(Beginning of Provided data)
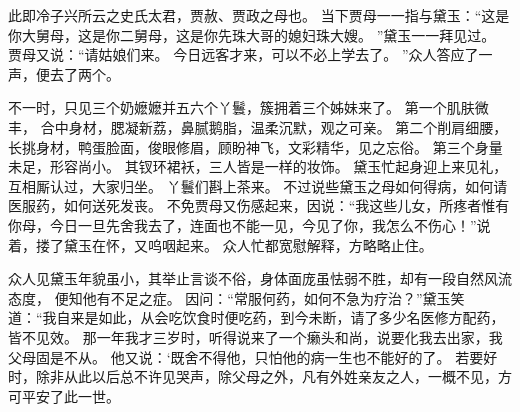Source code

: 此即冷子兴所云之史氏太君，贾赦、贾政之母也。
当下贾母一一指与黛玉：“这是你大舅母，这是你二舅母，这是你先珠大哥的媳妇珠大嫂。
”黛玉一一拜见过。
贾母又说：“请姑娘们来。
今日远客才来，可以不必上学去了。
”众人答应了一声，便去了两个。
\par
不一时，只见三个奶嬷嬷并五六个丫鬟，簇拥着三个姊妹来了。
第一个肌肤微丰，
合中身材，腮凝新荔，鼻腻鹅脂，温柔沉默，观之可亲。
第二个削肩细腰，长挑身材，鸭蛋脸面，俊眼修眉，顾盼神飞，文彩精华，见之忘俗。
第三个身量未足，形容尚小。
其钗环裙袄，三人皆是一样的妆饰。
黛玉忙起身迎上来见礼，互相厮认过，大家归坐。
丫鬟们斟上茶来。
不过说些黛玉之母如何得病，如何请医服药，如何送死发丧。
不免贾母又伤感起来，因说：“我这些儿女，所疼者惟有你母，今日一旦先舍我去了，连面也不能一见，今见了你，我怎么不伤心！”说着，搂了黛玉在怀，又呜咽起来。
众人忙都宽慰解释，方略略止住。
\par
众人见黛玉年貌虽小，其举止言谈不俗，身体面庞虽怯弱不胜，却有一段自然风流态度，
便知他有不足之症。
因问：“常服何药，如何不急为疗治？”黛玉笑道：“我自来是如此，从会吃饮食时便吃药，到今未断，请了多少名医修方配药，皆不见效。
那一年我才三岁时，听得说来了一个癞头和尚，说要化我去出家，我父母固是不从。
他又说：‘既舍不得他，只怕他的病一生也不能好的了。
若要好时，除非从此以后总不许见哭声，除父母之外，凡有外姓亲友之人，一概不见，方可平安了此一世。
(End of Provided data)
_Exercise_
Would you retype the entries above in full, exactly as written, minus the pictures?

_Result for this task_
Source code

: 此即冷子兴所云之史氏太君，贾赦、贾政之母也。
当下贾母一一指与黛玉：“这是你大舅母，这是你二舅母，这是你先珠大哥的媳妇珠大嫂。
”黛玉一一拜见过。
贾母又说：“请姑娘们来。
今日远客才来，可以不必上学去了。
”众人答应了一声，便去了两个。
\par
不一时，只见三个奶嬷嬷并五六个丫鬟，簇拥着三个姊妹来了。
第一个肌肤微丰，
合中身材，腮凝新荔，鼻腻鹅脂，温柔沉默，观之可亲。
第二个削肩细腰，长挑身材，鸭蛋脸面，俊眼修眉，顾盼神飞，文彩精华，见之忘俗。
第三个身量未足，形容尚小。
其钗环裙袄，三人皆是一样的妆饰。
黛玉忙起身迎上来见礼，互相厮认过，大家归坐。
丫鬟们斟上茶来。
不过说些黛玉之母如何得病，如何请医服药，如何送死发丧。
不免贾母又伤感起来，因说：“我这些儿女，所疼者惟有你母，今日一旦先舍我去了，连面也不能一见，今见了你，我怎么不伤心！”说着，搂了黛玉在怀，又呜咽起来。
众人忙都宽慰解释，方略略止住。
\par
众人见黛玉年貌虽小，其举止言谈不俗，身体面庞虽怯弱不胜，却有一段自然风流态度，
便知他有不足之症。
因问：“常服何药，如何不急为疗治？”黛玉笑道：“我自来是如此，从会吃饮食时便吃药，到今未断，请了多少名医修方配药，皆不见效。
那一年我才三岁时，听得说来了一个癞头和尚，说要化我去出家，我父母固是不从。
他又说：‘既舍不得他，只怕他的病一生也不能好的了。
若要好时，除非从此以后总不许见哭声，除父母之外，凡有外姓亲友之人，一概不见，方可平安了此一世。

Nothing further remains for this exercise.